Gazeteci Abdi İpekçi,
Adana Emniyet Müdürü Cevat Yurdakul, DİSK Başkanı Kemal Türker ve MHP'li Bakan Gün Sazak gibi değişik görüşlerden simge isimlere yönelik suikastlar, iç kavgayı körüklemekle kalmadı; darbeye zemin de hazırladı. Öldürülenler ve tetikçilerin kimliğine bakılarak, birbirleriyle çatışma halindeki ideolojik hareketler suçlandı. Ses getiren bu eylemlere ilişkin soru işaretleri tartışılmaya başlandığında ise iş işten geçmişti. Suçlanan kesimlerden biri de
ülkücülerdi. Hedefteki isim dönemin
Milliyetçi Hareket Partisi (MHP) Genel Başkanı Alparslan Türkeş'in 23.9.1993 tarihinde Emniyet'e yazdığı mektup, tarihe ışık tutacak mahiyette.

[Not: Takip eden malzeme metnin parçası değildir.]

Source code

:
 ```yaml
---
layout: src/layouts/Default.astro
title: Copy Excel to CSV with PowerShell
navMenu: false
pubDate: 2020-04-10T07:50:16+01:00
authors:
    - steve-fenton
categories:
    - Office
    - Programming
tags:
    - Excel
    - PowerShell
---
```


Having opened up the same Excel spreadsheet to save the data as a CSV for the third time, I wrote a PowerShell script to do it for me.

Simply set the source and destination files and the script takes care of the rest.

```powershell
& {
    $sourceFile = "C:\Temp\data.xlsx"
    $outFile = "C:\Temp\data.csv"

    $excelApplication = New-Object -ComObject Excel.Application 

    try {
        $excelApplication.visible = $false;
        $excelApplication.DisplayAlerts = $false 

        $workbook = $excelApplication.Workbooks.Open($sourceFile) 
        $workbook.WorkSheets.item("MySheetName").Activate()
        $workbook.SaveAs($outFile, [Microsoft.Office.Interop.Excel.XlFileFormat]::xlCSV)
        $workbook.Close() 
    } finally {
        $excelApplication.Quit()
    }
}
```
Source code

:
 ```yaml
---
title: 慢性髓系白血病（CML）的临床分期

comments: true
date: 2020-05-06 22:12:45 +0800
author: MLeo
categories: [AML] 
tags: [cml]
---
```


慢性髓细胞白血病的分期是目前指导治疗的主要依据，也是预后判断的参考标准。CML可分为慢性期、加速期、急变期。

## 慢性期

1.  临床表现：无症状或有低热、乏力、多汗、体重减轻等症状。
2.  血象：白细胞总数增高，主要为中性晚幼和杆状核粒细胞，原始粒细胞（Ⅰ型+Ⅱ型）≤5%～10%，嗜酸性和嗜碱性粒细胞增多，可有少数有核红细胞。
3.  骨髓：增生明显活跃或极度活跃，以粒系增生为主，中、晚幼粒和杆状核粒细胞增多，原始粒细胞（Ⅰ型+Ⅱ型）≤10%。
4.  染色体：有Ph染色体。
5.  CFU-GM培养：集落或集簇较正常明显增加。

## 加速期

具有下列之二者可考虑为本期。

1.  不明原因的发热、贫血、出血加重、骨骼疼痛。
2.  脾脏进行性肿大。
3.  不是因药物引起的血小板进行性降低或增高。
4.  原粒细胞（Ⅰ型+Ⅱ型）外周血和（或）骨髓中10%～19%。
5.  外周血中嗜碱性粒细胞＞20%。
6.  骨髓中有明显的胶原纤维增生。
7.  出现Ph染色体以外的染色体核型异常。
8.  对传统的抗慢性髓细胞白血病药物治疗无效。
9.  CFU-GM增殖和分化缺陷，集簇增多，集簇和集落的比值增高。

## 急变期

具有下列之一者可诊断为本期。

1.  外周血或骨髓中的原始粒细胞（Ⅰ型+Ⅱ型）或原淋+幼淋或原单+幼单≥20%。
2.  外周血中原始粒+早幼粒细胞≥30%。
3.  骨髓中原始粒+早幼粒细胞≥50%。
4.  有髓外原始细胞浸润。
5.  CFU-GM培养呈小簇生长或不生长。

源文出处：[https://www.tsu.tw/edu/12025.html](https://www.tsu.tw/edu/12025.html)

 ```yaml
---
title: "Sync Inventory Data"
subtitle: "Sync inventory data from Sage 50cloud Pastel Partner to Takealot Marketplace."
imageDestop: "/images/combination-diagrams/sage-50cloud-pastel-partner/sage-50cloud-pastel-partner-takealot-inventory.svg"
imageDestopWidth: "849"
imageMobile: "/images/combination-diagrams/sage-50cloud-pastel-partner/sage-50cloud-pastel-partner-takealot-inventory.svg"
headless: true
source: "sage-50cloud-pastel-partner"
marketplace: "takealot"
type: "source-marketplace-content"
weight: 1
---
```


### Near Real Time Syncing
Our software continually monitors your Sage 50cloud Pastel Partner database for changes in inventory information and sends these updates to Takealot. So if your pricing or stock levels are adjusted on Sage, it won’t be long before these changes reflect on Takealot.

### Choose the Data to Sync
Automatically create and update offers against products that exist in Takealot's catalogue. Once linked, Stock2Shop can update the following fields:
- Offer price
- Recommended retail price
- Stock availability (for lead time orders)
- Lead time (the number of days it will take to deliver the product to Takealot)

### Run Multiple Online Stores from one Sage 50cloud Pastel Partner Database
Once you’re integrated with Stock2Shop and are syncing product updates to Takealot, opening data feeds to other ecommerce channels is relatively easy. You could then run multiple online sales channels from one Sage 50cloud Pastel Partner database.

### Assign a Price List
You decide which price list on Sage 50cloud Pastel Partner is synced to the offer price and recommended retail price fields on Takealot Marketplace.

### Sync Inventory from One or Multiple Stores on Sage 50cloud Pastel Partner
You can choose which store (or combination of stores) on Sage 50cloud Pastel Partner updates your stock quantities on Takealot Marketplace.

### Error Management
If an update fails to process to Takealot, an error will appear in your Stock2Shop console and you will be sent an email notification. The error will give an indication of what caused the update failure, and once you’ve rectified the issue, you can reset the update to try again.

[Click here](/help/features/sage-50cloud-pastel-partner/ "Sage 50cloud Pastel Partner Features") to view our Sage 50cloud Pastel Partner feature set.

Mektup, yıllarca Türkeş'in en yakınında bulunan eski MHP kurmaylarından Rıza Müftüoğlu'nun 'Derin Sayfalarıyla Milliyetçi Hareket' adlı kitabında ayrıntısıyla yer alıyor. Müftüoğlu'nun yazdıklarına göre,
emekli Hakim Albay Kaya Alpkartal, Türkeş'e bir
belge sunar.
Polis okullarında okutulan 'Devlet Güvenliği ve
İstihbarat' adlı kitapta MHP'nin suçlandığı bölümlerden oluşan belgeye kızan Türkeş,
cevap mahiyetinde bir mektup yazar.
Kitapta tam metni verilen ve ''
İçişleri Bakanlığı. Emniyet Genel Müdürlüğü'ne'' hitabıyla gönderilen sert mektupta Türkeş'in şu ifadeleri dikkat çekiyor:
"MHP, 12 Eylül öncesi ülkede tek anti-komünist grup olduğunu hiçbir zaman söylememiştir. Ancak millet ve memleket aleyhine sürdürülen cereyanlar arasında en aktif ve duyarlı bir grup olduğunu belirtmiştir. MHP ve ülkücü kuruluşlar silahlı şiddet eylemlerine hiçbir zaman devleti ele geçirmek için başvurmamış, komünistlerin saldırılarına
hedef oldukları için millî bir refleks çizgisinde nefsi müdafaa içerisinde kalmıştır. Bazı planlı ve programlı cinayetlerin arkasında ülkücülerin yer aldığı iddia edilmişse de, bütün cinayetlerin arkasında ya bir MİT mensubu ya da bir
emniyet mensubu her zaman görülmüştür. Kitaptaki bu bölümün kaldırılmasını, aksi takdirde hukuki yollara başvurulacağının bilinmesini rica ederim.'' Müftüoğlu, Emniyet'ten mektuba cevap gelmediği bilgisine de kitabında yer veriyor.